Work to be completed >>
Which lines run from the line with "Using ^ is generally" through the line with "Runs a local development server." in the entries below? Print them exactly, both ends included, and nothing more.
════
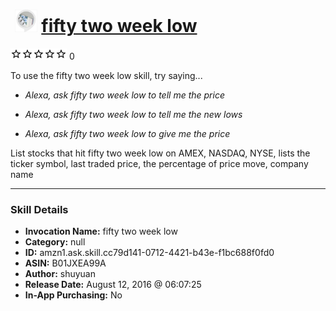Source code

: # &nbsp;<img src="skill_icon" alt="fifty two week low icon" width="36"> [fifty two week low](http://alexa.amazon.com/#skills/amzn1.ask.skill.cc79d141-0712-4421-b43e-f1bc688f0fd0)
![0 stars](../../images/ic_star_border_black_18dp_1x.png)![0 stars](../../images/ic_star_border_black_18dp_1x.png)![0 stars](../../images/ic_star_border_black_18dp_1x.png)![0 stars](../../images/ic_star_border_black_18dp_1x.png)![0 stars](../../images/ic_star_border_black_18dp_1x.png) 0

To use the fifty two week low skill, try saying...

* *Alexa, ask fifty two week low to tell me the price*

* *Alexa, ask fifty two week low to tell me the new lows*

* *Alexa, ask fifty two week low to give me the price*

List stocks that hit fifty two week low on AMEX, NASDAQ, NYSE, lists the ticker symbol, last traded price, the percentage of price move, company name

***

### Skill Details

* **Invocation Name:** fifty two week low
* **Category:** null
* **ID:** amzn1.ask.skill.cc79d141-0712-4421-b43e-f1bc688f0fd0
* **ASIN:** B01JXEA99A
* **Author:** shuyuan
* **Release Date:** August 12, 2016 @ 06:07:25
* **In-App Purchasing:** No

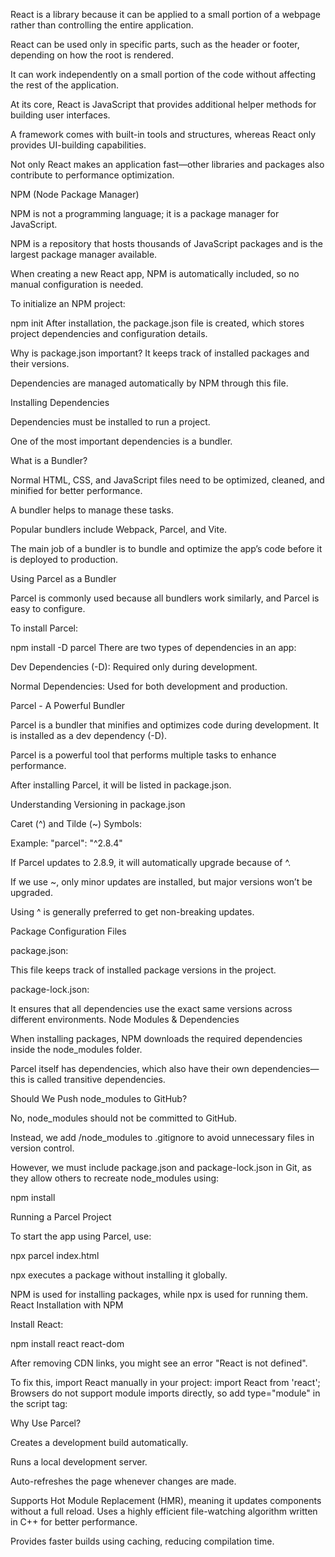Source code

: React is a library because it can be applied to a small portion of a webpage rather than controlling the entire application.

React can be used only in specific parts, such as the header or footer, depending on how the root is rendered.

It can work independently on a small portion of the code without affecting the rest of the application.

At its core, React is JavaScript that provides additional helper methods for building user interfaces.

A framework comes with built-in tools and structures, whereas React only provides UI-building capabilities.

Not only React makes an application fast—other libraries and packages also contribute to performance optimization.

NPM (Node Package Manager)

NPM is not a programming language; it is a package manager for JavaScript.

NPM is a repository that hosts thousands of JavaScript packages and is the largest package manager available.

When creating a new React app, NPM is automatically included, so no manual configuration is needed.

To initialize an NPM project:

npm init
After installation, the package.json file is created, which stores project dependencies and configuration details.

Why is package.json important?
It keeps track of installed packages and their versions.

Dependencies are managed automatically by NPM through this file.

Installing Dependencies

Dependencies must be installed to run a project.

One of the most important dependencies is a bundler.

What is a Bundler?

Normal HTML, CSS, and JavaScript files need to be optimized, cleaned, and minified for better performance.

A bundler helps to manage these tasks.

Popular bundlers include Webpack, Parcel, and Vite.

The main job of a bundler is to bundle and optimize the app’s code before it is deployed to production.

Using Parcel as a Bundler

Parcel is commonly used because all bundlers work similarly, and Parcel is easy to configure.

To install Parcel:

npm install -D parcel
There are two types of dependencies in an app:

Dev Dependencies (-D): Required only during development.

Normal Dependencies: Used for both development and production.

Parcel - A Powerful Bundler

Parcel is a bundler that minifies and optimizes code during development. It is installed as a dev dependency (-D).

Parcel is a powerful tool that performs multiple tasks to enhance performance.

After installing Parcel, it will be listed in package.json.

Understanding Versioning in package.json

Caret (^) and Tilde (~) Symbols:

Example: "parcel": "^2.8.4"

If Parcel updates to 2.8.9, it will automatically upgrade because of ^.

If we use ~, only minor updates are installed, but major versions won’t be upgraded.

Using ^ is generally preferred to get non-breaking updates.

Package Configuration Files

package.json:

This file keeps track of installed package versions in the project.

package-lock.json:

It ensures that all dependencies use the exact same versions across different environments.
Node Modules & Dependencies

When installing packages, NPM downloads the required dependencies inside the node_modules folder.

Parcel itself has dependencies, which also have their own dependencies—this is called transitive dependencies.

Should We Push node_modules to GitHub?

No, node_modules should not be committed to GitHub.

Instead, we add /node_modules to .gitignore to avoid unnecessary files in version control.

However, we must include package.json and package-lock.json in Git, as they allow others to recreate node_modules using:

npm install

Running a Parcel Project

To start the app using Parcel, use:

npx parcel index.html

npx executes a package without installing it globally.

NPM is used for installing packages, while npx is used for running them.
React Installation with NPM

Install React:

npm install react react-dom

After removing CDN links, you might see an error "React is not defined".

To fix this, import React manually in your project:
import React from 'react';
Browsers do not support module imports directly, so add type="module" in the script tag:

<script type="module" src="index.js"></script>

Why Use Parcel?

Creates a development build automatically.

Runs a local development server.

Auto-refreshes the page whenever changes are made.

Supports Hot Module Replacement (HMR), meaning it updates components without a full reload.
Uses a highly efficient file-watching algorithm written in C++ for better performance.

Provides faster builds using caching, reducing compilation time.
════
Answer box >>
Using ^ is generally preferred to get non-breaking updates.

Package Configuration Files

package.json:

This file keeps track of installed package versions in the project.

package-lock.json:

It ensures that all dependencies use the exact same versions across different environments.
Node Modules & Dependencies

When installing packages, NPM downloads the required dependencies inside the node_modules folder.

Parcel itself has dependencies, which also have their own dependencies—this is called transitive dependencies.

Should We Push node_modules to GitHub?

No, node_modules should not be committed to GitHub.

Instead, we add /node_modules to .gitignore to avoid unnecessary files in version control.

However, we must include package.json and package-lock.json in Git, as they allow others to recreate node_modules using:

npm install

Running a Parcel Project

To start the app using Parcel, use:

npx parcel index.html

npx executes a package without installing it globally.

NPM is used for installing packages, while npx is used for running them.
React Installation with NPM

Install React:

npm install react react-dom

After removing CDN links, you might see an error "React is not defined".

To fix this, import React manually in your project:
import React from 'react';
Browsers do not support module imports directly, so add type="module" in the script tag:

<script type="module" src="index.js"></script>

Why Use Parcel?

Creates a development build automatically.

Runs a local development server.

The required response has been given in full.